Deux éléments doivent être appréciés afin qu’une pratique commerciale soit considérée comme trompeuse : le comportement du professionnel et son effet sur le consommateur.
Si le consommateur est incité à prendre une décision d’achat qu’il n’aurait pas prise en d’autres circonstances, son comportement en est donc altéré. Il convient de noter que les textes de transposition de la directive 2005/29/CE dite « pratiques commerciales déloyales » ne mentionnent pas ce critère d’altération du comportement du consommateur, et ce bien que la directive le mentionne expressément.
A cet égard, dans une affaire opposant deux concurrents, la Cour de cassation a récemment rappelé que la condition d’altération du comportement du consommateur doit impérativement faire l’objet d’un contrôle des juges du fond (Cass.Com., 1er mars 2017, n°15-15.448, P+B+I).
Un fabricant de cosmétiques avait nommé l’un de ses produits « savon tradition Alep », alors que ce dernier était fabriqué en Tunisie ; cette précision était également indiquée sur l’emballage, mais dans des caractères nettement moins visibles. La cour d’appel de Lyon a considéré que le nom du produit était de nature à induire les clients en erreur sur l’origine du produit en leur faisant croire que le savon provenait d’Alep, et que cette confusion était en l’occurrence constitutive de concurrence déloyale vis-à-vis d’une société qui commercialise des savons d’Alep réellement fabriqués en Syrie.

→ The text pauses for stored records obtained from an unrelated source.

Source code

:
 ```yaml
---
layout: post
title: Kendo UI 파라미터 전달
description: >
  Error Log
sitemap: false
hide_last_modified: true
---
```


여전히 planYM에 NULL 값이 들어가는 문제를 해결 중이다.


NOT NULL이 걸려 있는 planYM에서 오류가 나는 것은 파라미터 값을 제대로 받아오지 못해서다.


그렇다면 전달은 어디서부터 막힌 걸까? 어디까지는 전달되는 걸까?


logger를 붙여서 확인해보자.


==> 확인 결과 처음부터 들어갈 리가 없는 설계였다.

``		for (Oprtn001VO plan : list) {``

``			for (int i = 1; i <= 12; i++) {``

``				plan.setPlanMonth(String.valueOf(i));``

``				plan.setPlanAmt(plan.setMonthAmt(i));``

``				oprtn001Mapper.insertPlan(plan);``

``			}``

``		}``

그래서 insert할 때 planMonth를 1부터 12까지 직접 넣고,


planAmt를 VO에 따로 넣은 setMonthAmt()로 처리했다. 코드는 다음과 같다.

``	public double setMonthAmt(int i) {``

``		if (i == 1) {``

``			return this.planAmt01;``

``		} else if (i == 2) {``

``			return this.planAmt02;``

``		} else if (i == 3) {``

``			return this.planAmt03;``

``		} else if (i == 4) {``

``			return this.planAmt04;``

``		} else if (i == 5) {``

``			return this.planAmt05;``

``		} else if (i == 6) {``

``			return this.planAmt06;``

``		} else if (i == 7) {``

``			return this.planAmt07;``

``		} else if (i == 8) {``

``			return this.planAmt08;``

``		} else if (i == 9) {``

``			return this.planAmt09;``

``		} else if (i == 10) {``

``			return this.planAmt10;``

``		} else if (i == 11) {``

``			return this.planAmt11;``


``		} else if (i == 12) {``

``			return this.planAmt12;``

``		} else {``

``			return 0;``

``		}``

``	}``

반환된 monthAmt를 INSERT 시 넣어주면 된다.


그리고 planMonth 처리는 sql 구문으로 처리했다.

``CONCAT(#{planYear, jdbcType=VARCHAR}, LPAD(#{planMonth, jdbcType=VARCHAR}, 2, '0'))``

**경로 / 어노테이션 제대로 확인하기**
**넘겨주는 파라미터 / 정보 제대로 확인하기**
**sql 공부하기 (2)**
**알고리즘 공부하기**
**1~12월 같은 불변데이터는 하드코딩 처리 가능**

En censurant l’arrêt d’appel, la Cour de cassation confirme que la démonstration de l’altération substantielle (effective ou potentielle) du comportement économique du consommateur est l’un des éléments constitutifs nécessaire à la qualification de pratique commerciale trompeuse.
Une pratique commerciale trompeuse peut être constitutive de concurrence déloyale, alors même que la société invoquant les dispositions du code de la consommation n’est pas visée par la communication de son concurrent (ce qui est fréquemment le cas en matière de publicité comparative). Pour autant, l’ensemble des éléments constitutifs de cette pratique doivent être réunis afin de pouvoir être invoqués par un concurrent.
Rappelons que les pratiques commerciales trompeuses sont sanctionnées pénalement et civilement, et qu’elles visent les pratiques mises en œuvre ou qui produisent leurs effets sur le territoire, ce qui permet d’encadrer également les pratiques engagées depuis l’étranger.
NB : depuis 2008, le code de la consommation ne réprime plus uniquement la publicité trompeuse, mais incrimine plus largement les pratiques commerciales trompeuses ; qui font elles-mêmes partie de l’ensemble plus général des pratiques commerciales déloyales.